Tusk: mistrz sztuki kiwania
Wywiad z Janem Rokitą, byłym politykiem, współzałożycielem Platformy Obywatelskiej
Czy tragedia pod Szczekocinami to w pana ocenie tylko tragiczny wypadek, jaki może zdarzyć się zawsze, czy jednak, biorąc pod uwagę ostrzeżenia, iż infrastruktura kolejowa jest w zapaści, także powód do rozmowy o stanie państwa i jakości sprawowania władzy przez obecny rząd?

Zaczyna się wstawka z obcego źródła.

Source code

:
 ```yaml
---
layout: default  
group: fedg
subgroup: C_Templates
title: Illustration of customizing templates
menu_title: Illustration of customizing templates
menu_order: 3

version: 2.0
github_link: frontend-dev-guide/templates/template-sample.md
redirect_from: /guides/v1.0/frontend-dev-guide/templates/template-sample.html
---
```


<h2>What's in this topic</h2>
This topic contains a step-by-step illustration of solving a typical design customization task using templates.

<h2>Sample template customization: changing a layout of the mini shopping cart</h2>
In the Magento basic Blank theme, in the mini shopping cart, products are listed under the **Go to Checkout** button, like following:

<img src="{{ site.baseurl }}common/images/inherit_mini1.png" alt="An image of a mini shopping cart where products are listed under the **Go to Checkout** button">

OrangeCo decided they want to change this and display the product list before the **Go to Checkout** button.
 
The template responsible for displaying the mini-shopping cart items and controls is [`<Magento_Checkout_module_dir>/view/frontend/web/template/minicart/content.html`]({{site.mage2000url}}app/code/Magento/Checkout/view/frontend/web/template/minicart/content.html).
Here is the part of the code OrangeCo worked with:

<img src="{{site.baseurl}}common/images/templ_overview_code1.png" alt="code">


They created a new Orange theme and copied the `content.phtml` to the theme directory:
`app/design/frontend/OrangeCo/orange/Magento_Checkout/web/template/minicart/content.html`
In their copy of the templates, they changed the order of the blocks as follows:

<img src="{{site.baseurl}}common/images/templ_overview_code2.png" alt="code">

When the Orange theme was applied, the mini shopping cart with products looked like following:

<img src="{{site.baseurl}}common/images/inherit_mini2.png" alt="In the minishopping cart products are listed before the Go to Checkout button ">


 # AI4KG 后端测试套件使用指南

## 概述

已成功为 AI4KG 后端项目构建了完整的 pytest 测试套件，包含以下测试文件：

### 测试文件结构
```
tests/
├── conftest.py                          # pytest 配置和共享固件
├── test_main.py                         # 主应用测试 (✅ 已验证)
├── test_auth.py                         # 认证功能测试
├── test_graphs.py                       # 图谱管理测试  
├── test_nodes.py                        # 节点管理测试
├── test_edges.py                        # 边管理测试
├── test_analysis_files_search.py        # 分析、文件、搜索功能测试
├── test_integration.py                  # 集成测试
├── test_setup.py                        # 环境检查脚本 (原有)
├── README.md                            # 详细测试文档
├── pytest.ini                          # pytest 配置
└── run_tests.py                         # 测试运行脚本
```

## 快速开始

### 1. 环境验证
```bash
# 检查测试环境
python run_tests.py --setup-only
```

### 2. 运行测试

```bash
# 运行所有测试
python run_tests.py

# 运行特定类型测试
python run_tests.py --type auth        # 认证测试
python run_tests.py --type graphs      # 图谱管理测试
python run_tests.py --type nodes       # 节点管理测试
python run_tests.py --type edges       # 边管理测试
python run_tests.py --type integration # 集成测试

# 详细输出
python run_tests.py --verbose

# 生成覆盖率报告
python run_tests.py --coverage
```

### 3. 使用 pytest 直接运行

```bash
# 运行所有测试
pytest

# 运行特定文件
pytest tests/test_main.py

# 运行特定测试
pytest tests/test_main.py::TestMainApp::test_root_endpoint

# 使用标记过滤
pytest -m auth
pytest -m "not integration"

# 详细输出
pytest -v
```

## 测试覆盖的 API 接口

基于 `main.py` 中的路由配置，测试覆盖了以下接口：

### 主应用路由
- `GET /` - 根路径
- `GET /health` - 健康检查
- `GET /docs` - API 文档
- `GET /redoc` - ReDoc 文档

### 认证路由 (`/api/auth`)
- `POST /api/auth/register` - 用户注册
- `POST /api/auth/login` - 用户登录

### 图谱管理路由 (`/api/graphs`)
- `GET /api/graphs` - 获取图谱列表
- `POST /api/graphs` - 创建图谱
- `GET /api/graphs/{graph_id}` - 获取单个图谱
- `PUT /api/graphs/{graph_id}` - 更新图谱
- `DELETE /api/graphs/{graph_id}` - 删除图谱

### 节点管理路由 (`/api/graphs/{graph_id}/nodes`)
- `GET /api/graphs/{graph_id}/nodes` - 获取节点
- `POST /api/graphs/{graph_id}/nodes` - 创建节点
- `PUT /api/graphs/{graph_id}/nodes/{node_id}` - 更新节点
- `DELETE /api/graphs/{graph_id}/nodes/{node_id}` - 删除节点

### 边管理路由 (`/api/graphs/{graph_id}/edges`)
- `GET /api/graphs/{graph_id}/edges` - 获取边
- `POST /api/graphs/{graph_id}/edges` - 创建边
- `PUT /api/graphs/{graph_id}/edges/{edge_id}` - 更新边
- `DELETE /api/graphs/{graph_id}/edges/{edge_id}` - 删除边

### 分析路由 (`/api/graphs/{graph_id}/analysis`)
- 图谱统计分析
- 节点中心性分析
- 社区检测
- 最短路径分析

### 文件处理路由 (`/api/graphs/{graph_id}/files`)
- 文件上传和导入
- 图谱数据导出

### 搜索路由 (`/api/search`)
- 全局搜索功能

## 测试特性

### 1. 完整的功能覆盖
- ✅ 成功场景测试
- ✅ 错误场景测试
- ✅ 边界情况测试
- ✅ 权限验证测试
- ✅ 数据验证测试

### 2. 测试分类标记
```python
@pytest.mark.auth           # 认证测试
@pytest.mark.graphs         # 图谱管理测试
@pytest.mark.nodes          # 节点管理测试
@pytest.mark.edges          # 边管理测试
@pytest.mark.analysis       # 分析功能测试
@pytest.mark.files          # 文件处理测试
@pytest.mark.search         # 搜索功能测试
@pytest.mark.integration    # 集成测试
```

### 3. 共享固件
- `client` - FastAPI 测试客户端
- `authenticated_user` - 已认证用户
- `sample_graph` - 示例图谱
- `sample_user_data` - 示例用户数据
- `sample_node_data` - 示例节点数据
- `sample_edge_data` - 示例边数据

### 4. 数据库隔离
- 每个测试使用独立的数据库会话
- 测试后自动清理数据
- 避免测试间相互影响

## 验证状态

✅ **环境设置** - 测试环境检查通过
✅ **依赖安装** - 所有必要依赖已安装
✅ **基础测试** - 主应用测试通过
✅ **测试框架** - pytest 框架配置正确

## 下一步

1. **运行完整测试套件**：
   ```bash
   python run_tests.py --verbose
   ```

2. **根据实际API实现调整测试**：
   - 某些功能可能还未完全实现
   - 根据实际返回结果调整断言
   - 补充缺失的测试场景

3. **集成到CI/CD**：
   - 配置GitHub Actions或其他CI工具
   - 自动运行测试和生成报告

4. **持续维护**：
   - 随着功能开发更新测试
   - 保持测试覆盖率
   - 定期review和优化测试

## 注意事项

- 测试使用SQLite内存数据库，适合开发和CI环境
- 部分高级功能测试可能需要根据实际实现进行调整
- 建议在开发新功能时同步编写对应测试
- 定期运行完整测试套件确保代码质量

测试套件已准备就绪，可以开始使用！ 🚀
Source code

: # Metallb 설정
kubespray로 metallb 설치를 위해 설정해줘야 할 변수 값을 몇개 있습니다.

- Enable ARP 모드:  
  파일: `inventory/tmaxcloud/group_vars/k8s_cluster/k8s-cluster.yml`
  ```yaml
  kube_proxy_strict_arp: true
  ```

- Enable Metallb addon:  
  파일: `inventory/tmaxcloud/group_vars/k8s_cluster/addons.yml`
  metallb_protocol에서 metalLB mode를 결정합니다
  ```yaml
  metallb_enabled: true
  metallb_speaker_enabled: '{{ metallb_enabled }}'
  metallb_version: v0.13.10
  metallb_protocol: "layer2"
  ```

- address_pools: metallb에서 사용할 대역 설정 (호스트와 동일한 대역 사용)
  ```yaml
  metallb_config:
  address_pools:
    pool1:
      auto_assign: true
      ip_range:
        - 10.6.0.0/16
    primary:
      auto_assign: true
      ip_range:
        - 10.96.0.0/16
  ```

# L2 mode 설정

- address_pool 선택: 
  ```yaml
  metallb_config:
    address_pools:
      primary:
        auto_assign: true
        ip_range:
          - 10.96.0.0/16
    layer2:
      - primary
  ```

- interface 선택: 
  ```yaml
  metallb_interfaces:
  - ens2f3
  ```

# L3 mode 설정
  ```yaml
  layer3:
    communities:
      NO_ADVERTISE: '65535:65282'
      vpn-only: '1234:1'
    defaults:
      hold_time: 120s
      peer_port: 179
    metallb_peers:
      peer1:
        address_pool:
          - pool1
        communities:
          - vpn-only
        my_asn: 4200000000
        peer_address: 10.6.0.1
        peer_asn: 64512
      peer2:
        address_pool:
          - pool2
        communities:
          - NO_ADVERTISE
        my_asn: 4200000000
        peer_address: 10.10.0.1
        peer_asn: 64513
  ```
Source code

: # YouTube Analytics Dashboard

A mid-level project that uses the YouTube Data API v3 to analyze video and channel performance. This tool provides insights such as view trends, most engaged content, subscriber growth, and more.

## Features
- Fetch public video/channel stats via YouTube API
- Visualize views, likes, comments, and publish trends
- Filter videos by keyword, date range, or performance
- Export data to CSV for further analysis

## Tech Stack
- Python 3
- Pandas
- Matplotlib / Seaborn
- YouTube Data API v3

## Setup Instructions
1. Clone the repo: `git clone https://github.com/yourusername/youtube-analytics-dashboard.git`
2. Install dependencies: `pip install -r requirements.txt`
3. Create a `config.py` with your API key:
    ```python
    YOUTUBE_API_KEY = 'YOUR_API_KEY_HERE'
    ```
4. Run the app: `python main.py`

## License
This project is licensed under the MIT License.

Jan Rokita: Katastrofy niemal zawsze są chwilami próby dla państwa, pokazują jakąś prawdę o nim. Proszę popatrzeć: w Szczekocinach zadziałał system ratowniczy, który Polska modernizuje od wielu lat, nie zadziałała kolej, która jest jednym wielkim pasmem błędów i zaniechań państwa.
W tym sensie katastrofa jest naturalnym impulsem do debaty politycznej. Ale przestrzegałbym przed innym, niestety powszechnym zjawiskiem.
W Polsce zbyt często politycy i ich stronnicy dziennikarze zamiast spierać się o idee, uprawiają proceder moralnego dyskredytowania konkurencji. To niszczy tak polską politykę, jak i polską debatę publiczną.